◆ WHAT IS EXPECTED ◆
Print, in exact form, the lines below from the one containing "set of source" through the one containing "set of mappings", and omit all others.

[EXCERPTED RECORDS — start]

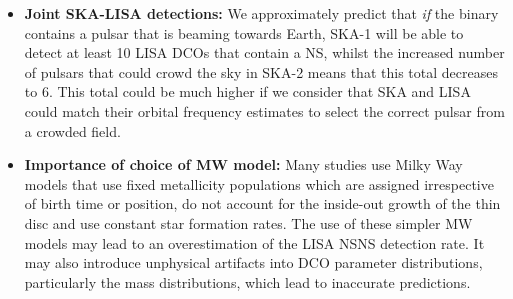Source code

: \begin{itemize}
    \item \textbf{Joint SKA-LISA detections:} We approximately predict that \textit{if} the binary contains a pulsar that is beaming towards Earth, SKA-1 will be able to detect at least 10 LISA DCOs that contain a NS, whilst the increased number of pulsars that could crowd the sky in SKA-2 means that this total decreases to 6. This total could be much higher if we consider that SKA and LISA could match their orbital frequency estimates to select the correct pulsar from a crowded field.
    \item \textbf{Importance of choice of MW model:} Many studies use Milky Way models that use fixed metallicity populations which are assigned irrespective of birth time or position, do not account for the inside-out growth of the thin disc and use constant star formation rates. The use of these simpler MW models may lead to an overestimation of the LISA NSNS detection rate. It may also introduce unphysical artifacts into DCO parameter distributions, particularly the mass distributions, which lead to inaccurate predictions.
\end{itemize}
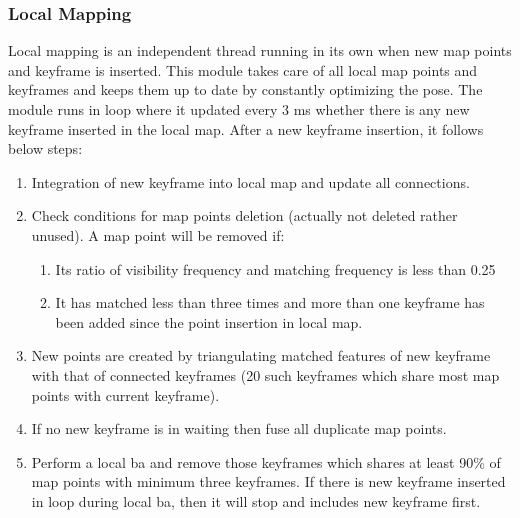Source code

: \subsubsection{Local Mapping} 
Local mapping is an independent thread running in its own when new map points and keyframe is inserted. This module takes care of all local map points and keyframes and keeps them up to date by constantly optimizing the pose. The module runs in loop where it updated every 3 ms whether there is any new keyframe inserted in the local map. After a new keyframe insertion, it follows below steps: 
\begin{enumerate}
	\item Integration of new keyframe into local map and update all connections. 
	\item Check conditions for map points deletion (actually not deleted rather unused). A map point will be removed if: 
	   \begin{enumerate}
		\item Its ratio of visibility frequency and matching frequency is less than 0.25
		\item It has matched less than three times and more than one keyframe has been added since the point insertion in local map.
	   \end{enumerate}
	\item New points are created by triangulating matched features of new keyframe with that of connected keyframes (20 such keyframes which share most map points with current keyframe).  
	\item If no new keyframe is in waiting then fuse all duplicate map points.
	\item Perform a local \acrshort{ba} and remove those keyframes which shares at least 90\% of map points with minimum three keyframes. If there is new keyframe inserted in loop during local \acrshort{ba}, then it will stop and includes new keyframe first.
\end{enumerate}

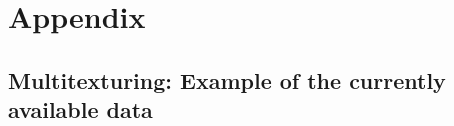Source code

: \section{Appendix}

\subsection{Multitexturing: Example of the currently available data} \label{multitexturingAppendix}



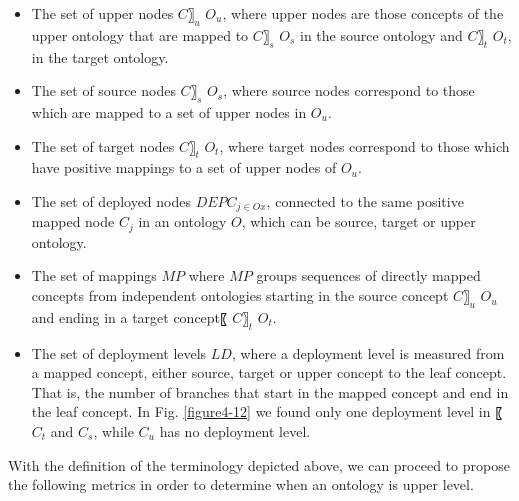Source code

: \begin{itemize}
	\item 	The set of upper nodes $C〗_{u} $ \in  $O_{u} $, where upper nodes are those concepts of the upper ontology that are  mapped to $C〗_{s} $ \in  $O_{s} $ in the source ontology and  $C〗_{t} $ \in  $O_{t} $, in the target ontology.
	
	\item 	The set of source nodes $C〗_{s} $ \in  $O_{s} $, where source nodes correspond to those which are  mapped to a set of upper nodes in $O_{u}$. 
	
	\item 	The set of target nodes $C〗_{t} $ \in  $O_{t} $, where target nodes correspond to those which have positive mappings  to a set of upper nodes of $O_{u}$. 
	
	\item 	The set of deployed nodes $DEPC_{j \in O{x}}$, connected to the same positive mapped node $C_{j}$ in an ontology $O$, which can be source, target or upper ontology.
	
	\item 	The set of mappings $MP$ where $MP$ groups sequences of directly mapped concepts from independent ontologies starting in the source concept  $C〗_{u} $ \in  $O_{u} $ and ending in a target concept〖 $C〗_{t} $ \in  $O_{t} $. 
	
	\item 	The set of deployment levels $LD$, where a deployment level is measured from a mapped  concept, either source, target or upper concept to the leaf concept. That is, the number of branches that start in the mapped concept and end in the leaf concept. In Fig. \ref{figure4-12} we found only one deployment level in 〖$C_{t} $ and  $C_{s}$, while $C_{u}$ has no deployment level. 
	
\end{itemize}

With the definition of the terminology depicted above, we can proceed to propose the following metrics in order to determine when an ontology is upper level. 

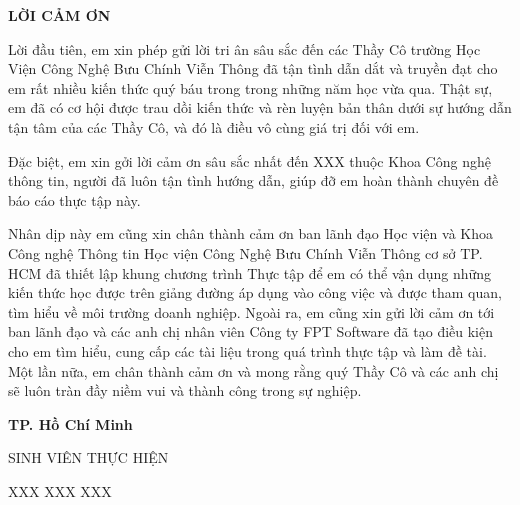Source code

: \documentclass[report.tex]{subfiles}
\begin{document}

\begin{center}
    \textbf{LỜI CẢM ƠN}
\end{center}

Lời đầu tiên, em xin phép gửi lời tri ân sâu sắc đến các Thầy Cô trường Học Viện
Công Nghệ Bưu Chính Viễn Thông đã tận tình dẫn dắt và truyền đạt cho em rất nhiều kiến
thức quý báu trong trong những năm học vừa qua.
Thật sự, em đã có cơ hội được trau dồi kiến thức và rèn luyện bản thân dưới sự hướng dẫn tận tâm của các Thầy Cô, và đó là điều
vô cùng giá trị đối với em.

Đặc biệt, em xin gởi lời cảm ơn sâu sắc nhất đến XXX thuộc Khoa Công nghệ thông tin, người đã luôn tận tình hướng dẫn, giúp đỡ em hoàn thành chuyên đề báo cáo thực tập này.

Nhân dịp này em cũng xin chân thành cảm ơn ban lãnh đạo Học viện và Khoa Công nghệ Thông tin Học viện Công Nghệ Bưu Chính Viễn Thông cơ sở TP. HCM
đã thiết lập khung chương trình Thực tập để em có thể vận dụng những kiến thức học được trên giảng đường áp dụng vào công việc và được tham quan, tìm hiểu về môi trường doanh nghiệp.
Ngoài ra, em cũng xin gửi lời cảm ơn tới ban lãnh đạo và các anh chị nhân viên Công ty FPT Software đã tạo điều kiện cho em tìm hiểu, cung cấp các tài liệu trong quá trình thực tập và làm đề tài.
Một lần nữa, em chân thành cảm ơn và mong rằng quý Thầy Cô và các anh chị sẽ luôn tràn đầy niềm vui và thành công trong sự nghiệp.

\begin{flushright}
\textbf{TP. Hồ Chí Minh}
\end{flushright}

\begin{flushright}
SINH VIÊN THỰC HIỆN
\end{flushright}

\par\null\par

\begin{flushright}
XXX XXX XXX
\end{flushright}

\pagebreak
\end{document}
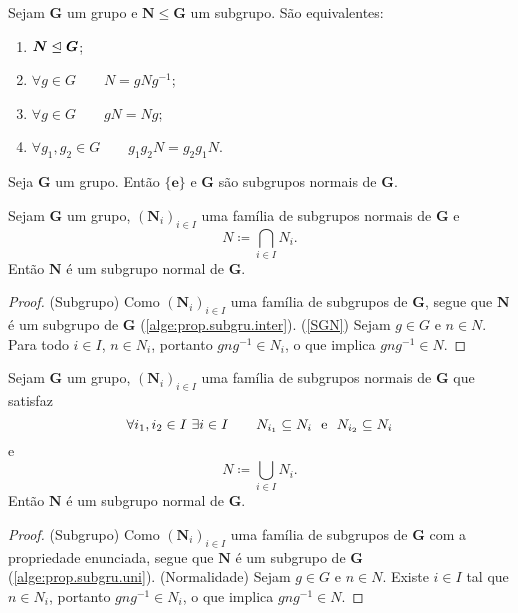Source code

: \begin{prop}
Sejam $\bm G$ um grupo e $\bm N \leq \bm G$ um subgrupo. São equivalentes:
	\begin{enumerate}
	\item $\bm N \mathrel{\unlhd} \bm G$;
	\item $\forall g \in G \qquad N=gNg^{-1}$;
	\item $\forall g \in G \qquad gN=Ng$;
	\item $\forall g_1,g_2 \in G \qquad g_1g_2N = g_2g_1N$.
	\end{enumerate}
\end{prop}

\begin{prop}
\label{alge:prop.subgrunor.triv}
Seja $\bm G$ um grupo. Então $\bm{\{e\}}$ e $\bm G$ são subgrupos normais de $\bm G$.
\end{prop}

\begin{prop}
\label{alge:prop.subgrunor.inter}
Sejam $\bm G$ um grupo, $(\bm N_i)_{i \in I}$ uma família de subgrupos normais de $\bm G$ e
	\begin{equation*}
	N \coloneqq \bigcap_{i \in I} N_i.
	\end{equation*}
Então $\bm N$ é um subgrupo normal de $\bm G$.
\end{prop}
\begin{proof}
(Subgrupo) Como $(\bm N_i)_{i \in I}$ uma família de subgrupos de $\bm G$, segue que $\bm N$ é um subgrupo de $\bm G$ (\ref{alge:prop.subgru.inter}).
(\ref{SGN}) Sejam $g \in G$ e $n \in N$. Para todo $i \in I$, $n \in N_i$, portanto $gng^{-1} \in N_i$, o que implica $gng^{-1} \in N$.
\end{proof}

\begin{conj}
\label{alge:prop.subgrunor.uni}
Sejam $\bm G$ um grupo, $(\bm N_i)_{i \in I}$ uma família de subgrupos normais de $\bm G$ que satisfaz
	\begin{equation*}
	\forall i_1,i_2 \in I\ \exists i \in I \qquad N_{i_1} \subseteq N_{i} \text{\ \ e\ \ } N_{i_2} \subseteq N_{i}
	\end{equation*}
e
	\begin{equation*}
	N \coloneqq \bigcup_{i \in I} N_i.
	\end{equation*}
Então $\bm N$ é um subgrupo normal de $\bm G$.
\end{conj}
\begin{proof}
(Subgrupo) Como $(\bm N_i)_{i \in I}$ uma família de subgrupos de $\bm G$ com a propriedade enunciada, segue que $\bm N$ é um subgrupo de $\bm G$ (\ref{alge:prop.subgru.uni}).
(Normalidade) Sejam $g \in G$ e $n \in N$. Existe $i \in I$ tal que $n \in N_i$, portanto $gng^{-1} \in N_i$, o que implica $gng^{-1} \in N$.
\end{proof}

[EXCERPTED RECORDS — finish]

◆ TASK OUTPUT ◆
	\item 	The set of source nodes $C〗_{s} $ \in  $O_{s} $, where source nodes correspond to those which are  mapped to a set of upper nodes in $O_{u}$. 
	
	\item 	The set of target nodes $C〗_{t} $ \in  $O_{t} $, where target nodes correspond to those which have positive mappings  to a set of upper nodes of $O_{u}$. 
	
	\item 	The set of deployed nodes $DEPC_{j \in O{x}}$, connected to the same positive mapped node $C_{j}$ in an ontology $O$, which can be source, target or upper ontology.
	
	\item 	The set of mappings $MP$ where $MP$ groups sequences of directly mapped concepts from independent ontologies starting in the source concept  $C〗_{u} $ \in  $O_{u} $ and ending in a target concept〖 $C〗_{t} $ \in  $O_{t} $. 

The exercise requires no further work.